(Source texts of formatted documents)

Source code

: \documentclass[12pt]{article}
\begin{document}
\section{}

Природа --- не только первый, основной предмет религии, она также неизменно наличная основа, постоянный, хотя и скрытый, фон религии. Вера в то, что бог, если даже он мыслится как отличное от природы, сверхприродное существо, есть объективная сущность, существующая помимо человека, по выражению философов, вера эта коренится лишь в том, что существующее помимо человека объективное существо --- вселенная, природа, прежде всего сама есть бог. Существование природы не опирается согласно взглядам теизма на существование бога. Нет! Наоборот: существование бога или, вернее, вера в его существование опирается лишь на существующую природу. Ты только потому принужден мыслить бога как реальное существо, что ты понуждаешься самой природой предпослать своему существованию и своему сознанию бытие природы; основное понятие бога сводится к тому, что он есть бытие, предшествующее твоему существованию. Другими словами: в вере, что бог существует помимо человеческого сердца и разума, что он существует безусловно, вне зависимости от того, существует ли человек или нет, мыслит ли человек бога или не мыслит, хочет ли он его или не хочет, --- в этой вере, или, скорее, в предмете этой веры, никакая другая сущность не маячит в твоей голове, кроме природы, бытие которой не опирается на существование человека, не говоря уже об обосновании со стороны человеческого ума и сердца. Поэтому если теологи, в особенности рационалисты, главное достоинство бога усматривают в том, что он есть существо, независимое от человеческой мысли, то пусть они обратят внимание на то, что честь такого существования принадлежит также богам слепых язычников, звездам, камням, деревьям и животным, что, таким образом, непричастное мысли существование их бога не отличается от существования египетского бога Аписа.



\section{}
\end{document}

Task goal = Having read the entries above, repeat them exactly.

Exercise result =
Source code

: \documentclass[12pt]{article}
\begin{document}
\section{}

Природа --- не только первый, основной предмет религии, она также неизменно наличная основа, постоянный, хотя и скрытый, фон религии. Вера в то, что бог, если даже он мыслится как отличное от природы, сверхприродное существо, есть объективная сущность, существующая помимо человека, по выражению философов, вера эта коренится лишь в том, что существующее помимо человека объективное существо --- вселенная, природа, прежде всего сама есть бог. Существование природы не опирается согласно взглядам теизма на существование бога. Нет! Наоборот: существование бога или, вернее, вера в его существование опирается лишь на существующую природу. Ты только потому принужден мыслить бога как реальное существо, что ты понуждаешься самой природой предпослать своему существованию и своему сознанию бытие природы; основное понятие бога сводится к тому, что он есть бытие, предшествующее твоему существованию. Другими словами: в вере, что бог существует помимо человеческого сердца и разума, что он существует безусловно, вне зависимости от того, существует ли человек или нет, мыслит ли человек бога или не мыслит, хочет ли он его или не хочет, --- в этой вере, или, скорее, в предмете этой веры, никакая другая сущность не маячит в твоей голове, кроме природы, бытие которой не опирается на существование человека, не говоря уже об обосновании со стороны человеческого ума и сердца. Поэтому если теологи, в особенности рационалисты, главное достоинство бога усматривают в том, что он есть существо, независимое от человеческой мысли, то пусть они обратят внимание на то, что честь такого существования принадлежит также богам слепых язычников, звездам, камням, деревьям и животным, что, таким образом, непричастное мысли существование их бога не отличается от существования египетского бога Аписа.



\section{}
\end{document}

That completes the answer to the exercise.